By Team Tomorrow
Published July 9, 2019
Have you recently bought a home? If so, consider updating or creating a will or trust while you are still in paperwork mode. A home is a significant asset, and there are a number of things you can do now to prevent inheritance or other issues later.
Whether your new home is your first home, one of several you have owned, an investment property, or your retirement home, having an estate plan in place will potentially provide you with benefits regarding the control of your property during your life, in addition to giving you control over how your property is distributed after your passing.
Here are three things to keep in mind when planning for a new home:
When you buy a home, you will decide how to hold title to the home. The way you hold title can affect who will inherit your property and whose debts can be claimed against it. You can change the title later if you decide that there is a better way to hold the property, but that can be a hassle.
The general options for holding title are 1) sole ownership (sometimes called “tenancy in severalty”), 2) joint ownership with another person, 3) ownership through a living trust, or 4) in states that allow it, sole or joint ownership subject to a transfer-on-death deed.
For people who are considering joint ownership, the types of joint ownership are 1) tenancy in common, 2) joint tenancy, 3) tenancy by the entirety, 4) community property, or 5) community property with right of survivorship. Tenancy in common and joint tenancy are generally recognized in every state and the co-owners don’t have to be spouses.

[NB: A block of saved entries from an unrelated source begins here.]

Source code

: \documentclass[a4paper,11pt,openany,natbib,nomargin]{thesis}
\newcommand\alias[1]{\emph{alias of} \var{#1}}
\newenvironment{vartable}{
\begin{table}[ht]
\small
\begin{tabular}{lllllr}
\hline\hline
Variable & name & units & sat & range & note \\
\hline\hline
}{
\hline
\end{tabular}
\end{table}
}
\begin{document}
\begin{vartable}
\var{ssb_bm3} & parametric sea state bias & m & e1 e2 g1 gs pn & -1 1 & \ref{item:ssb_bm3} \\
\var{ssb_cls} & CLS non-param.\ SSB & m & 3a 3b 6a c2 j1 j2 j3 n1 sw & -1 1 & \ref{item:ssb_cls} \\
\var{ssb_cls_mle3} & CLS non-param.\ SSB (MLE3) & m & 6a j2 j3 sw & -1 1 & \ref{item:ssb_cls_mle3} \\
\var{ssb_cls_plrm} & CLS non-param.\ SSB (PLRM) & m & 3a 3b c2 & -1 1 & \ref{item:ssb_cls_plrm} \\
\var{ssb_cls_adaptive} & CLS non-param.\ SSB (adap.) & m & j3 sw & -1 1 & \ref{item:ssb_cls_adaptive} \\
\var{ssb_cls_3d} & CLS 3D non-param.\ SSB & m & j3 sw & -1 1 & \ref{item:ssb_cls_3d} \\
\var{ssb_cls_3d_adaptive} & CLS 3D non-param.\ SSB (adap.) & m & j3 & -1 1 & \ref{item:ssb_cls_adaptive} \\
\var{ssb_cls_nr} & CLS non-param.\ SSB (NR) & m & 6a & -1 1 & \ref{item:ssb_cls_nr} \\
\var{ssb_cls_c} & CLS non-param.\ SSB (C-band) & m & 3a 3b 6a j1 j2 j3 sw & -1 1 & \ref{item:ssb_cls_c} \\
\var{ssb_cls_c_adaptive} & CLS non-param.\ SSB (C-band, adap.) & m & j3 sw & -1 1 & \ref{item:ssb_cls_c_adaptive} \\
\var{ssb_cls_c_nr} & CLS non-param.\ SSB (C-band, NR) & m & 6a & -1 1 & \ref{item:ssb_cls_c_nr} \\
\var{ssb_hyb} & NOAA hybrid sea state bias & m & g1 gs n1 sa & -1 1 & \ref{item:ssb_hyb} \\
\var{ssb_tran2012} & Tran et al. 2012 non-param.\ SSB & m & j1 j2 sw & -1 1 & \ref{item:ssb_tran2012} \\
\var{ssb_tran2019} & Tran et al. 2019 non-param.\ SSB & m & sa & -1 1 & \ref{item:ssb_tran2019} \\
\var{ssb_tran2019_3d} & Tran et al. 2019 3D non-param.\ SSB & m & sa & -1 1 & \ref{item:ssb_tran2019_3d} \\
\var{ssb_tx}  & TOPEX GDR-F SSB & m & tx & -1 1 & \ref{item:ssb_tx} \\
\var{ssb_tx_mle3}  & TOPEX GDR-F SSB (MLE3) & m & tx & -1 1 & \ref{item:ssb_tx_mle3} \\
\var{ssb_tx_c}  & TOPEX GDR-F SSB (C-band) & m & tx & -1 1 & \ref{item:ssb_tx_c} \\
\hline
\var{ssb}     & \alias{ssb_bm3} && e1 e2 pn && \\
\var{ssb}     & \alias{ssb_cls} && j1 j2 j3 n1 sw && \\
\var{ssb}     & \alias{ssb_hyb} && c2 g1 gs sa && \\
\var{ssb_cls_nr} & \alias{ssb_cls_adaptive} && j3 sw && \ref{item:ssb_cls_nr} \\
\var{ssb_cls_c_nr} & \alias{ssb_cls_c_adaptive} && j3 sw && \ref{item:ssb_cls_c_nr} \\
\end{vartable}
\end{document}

The other three types of joint ownership are only available in some states and are only available between spouses (or domestic partners).
Property title rules vary from state to state, so it’s important to look into the rules in your state.
If you are single, the type of title may seem like a no-brainer—put the property in your individual name. But that is not necessarily the best option, whether you are single or married.
For example, what happens if you own a property as an individual and become physically or mentally incapacitated? If your property needs to be refinanced, or a line of credit taken out, a guardian will need to be appointed by the court. A power of attorney is generally insufficient.
In addition, if you hold the property in your name, your house will be included in your “probate” estate when you pass away. That means that there will be some court involvement in the transfer of the property after you pass away. This can create a delay or burden for your heirs.
But, that does not necessarily mean that you should add a co-owner to the title, as in a tenancy in common or a joint tenancy.
For one thing, if you hold title with another co-owner, you could lose the property if the co-owner has significant debts or obligations. Also, if your co-owner is not your spouse and didn’t help pay for the home, you may make a taxable gift to them if you add them to your title.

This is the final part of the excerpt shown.